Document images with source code
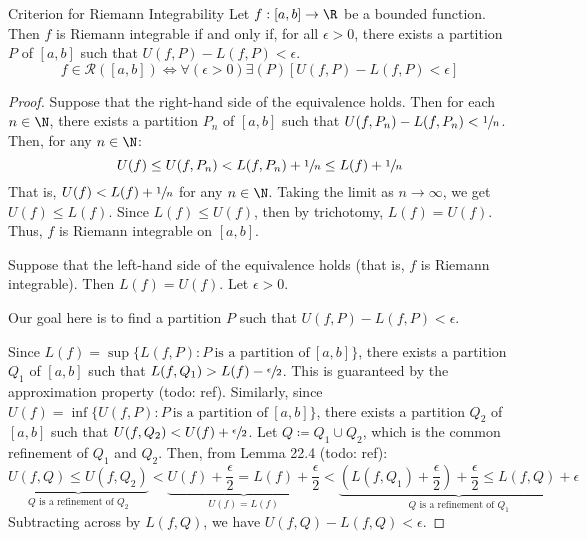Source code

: \begin{lembox}{Criterion for Riemann Integrability}{}
    Let $f : [a,b] \to \R$ be a bounded function. Then $f$ is Riemann integrable if and only if, for all $\epsilon > 0$, there exists a partition $P$ of $[a,b]$ such that $U(f,P) - L(f,P) < \epsilon$.
    \[ f \in \mathcal{R}([a,b]) \iff \forall (\epsilon > 0) \exists (P) \left[ U(f,P) - L(f,P) < \epsilon \right] \]
    \tcblower
    \begin{proof}
        Suppose that the right-hand side of the equivalence holds. Then for each $n \in \N$, there exists a partition $P_n$ of $[a,b]$ such that $U(f, P_n) - L(f, P_n) < \sfrac{1}{n}$. Then, for any $n \in \N$:
        \[ U(f) \leq U(f, P_n) < L(f, P_n) + \sfrac{1}{n} \leq L(f) + \sfrac{1}{n} \]
        That is, $U(f) < L(f) + \sfrac{1}{n}$ for any $n \in \N$. Taking the limit as $n \to \infty$, we get $U(f) \leq L(f)$. Since $L(f) \leq U(f)$, then by trichotomy, $L(f) = U(f)$. Thus, $f$ is Riemann integrable on $[a,b]$.

        Suppose that the left-hand side of the equivalence holds (that is, $f$ is Riemann integrable). Then $L(f) = U(f)$. Let $\epsilon > 0$.

        \begin{notebox}
            Our goal here is to find a partition $P$ such that $U(f,P) - L(f,P) < \epsilon$.
        \end{notebox}

        Since $L(f) = \sup \{ L(f,P) : P\ \text{is a partition of}\ [a,b]\}$, there exists a partition $Q_1$ of $[a,b]$ such that $L(f,Q_1) > L(f) - \sfrac{\epsilon}{2}$. This is guaranteed by the approximation property (todo: ref). Similarly, since $U(f) = \inf \{ U(f,P) : P\ \text{is a partition of}\ [a,b] \}$, there exists a partition $Q_2$ of $[a,b]$  such that $U(f, Q_2) < U(f) + \sfrac{\epsilon}{2}$. Let $Q \coloneq Q_1 \cup Q_2$, which is the common refinement of $Q_1$ and $Q_2$. Then, from Lemma 22.4 (todo: ref):
        \[ \underbrace{U(f,Q) \leq U(f, Q_2)}_{\text{$Q$ is a refinement of $Q_2$}} < \underbrace{U(f) + \frac{\epsilon}{2} = L(f) + \frac{\epsilon}{2}}_{U(f) = L(f)} < \underbrace{\left( L(f, Q_1) + \frac{\epsilon}{2} \right) + \frac{\epsilon}{2} \leq L(f, Q) + \epsilon}_\text{$Q$ is a refinement of $Q_1$} \]
        Subtracting across by $L(f,Q)$, we have $U(f,Q) - L(f,Q) < \epsilon$.
    \end{proof}
\end{lembox}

• _WHAT TO DO_
State the number of lines above that hold the string "Riemann", with nothing added.

• _RESULT FOR THIS EXERCISE_
4